Notre civilisation a bien des défauts mais elle est très loin d'avoir perdu ses valeurs même si on ne les pratique pas toujours à la lettre et notre boussole indique encore bien vers quoi nous devons tendre car les Américains sont vigilants pour nous tous qui semblons préférer les beaux principes à l'action. Les mouvements sectaires font parti de notre civilisation et même s'ils peuvent nous donner froid dans le dos ils sont étroitement surveillés justement pour apprendre leurs méthodes. Le problème avec les Islamistes de nouvelle génération c'est qu'ils ressemblent à la rage muette ( rage ne présentant aucun symptômes agressifs ). Nous sommes là impuissants et je me répète seule la mobilisation des Citoyens, avec des méthodes simples et un anonymat garanti pourra contrer ce fléau. Nous avons au Canada depuis la guerre des motards et la loi anti gang la possibilité de téléphoner pour donner des informations anonymes. Les autorités policières disent être très satisfaites du résultat. Évidemment ça les oblige à enfiler leurs salopettes et de jouer au jardinier pour arracher des plants de pote dans la culture de mais ce qui n'est pas très productif mais par contre bien médiatisé rapproche les forces policières des citoyens " ordinaires ".

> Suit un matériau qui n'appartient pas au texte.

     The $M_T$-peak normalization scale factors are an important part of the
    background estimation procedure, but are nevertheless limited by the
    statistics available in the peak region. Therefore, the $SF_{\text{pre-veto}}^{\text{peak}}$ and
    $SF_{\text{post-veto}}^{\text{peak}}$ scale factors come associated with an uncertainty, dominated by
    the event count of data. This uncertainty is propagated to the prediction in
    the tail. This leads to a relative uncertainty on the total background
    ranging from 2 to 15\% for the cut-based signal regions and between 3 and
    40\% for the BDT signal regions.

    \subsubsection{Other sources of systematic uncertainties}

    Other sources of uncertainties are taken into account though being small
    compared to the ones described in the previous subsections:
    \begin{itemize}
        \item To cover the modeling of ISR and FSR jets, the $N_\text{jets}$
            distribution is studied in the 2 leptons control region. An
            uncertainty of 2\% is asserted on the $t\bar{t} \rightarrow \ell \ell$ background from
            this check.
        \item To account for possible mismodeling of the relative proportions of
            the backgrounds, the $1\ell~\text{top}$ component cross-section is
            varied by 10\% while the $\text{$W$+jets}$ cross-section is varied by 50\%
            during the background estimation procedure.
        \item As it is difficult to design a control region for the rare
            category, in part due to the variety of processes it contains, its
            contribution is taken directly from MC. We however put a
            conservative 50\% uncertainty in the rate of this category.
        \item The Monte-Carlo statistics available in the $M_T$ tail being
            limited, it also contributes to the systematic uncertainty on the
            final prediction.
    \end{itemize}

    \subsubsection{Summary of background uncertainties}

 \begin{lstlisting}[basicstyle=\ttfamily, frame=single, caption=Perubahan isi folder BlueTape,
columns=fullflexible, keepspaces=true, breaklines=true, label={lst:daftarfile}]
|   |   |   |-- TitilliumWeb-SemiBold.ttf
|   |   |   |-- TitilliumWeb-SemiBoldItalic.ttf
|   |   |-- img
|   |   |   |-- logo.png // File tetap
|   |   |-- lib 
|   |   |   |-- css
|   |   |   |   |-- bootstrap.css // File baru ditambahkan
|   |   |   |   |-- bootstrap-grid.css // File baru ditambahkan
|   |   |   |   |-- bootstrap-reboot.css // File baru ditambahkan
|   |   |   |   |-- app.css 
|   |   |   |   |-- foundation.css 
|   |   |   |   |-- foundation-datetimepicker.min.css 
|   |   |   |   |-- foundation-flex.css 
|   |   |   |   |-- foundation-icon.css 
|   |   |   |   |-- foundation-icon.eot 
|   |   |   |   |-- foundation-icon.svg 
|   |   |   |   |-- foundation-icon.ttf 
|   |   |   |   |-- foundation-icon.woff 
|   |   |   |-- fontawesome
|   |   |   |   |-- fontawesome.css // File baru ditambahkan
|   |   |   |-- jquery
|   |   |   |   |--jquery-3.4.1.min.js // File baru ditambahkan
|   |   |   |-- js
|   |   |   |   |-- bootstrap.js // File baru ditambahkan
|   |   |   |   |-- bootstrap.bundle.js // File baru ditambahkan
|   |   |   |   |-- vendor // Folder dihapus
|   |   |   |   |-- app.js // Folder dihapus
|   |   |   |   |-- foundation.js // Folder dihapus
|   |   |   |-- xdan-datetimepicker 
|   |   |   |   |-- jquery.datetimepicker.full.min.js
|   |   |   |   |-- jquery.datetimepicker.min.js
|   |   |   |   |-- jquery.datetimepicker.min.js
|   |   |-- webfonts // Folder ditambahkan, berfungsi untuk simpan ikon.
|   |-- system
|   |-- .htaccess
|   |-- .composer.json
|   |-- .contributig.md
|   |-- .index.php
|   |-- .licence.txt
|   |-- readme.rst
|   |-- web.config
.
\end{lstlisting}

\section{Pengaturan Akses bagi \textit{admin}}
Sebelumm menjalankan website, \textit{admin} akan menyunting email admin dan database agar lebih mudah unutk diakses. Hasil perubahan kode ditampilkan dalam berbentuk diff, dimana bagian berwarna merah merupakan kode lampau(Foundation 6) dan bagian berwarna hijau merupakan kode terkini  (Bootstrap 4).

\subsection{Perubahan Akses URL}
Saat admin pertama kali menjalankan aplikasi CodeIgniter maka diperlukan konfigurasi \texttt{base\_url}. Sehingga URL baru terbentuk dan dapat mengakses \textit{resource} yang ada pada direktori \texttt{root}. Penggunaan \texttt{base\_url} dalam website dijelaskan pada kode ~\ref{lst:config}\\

Publié par Yves-Marie SENAMAUD le 15 juillet 2005 à 19:31

Declin de l'islamisme ou pas, il faut quand meme admirer la remarquable qualite de la formation dispensee a nos jeunes musulmans par nos meilleurs journalistes (The Guardian), ainsi que la non moins remarquable objectivite de nos journalistes du Monde (qu'on imagine la reaction que produirait la publication dans le meme Monde de telles demonstrations de compassion de la part de nos jeunes musulmans si moderes si on avait eu le meme type d'attentat en France)...

"Qui est le plus barbare ?", écrit un musulman en colère
LE MONDE | 14.07.05 |

Le quotidien britannique de centre-gauche, The Guardian a publié mardi 12 et mercredi 13 juillet deux "commentaires" signés par deux musulmans qui éclairent les raisons de la sourde colère qui monte dans les communautés musulmanes et favorise le recrutement des "djihadistes" prêts à passer à l'action. Pour les deux auteurs, l'invasion de l'Irak a joué et joue encore un rôle déterminant dans cette colère. Salim Lone, ancien porte-parole de la mission des Nations unies en Irak, est en colère. "Oui, les terroristes sont barbares" , écrivait-il mardi. "Mais il ne faudrait pas oublier les crimes contre l'humanité récemment commis à Falouja, Nadjaf, Qaïm, Jénine et dans les villages et les montagnes d'Afghanistan. Qui est le plus barbare ? (...) Pour chaque Occidental tué par des terroristes musulmans depuis la fin de la guerre froide, au moins cent musulmans sont morts dans les guerres et les occupations perpétrées par l'Ouest."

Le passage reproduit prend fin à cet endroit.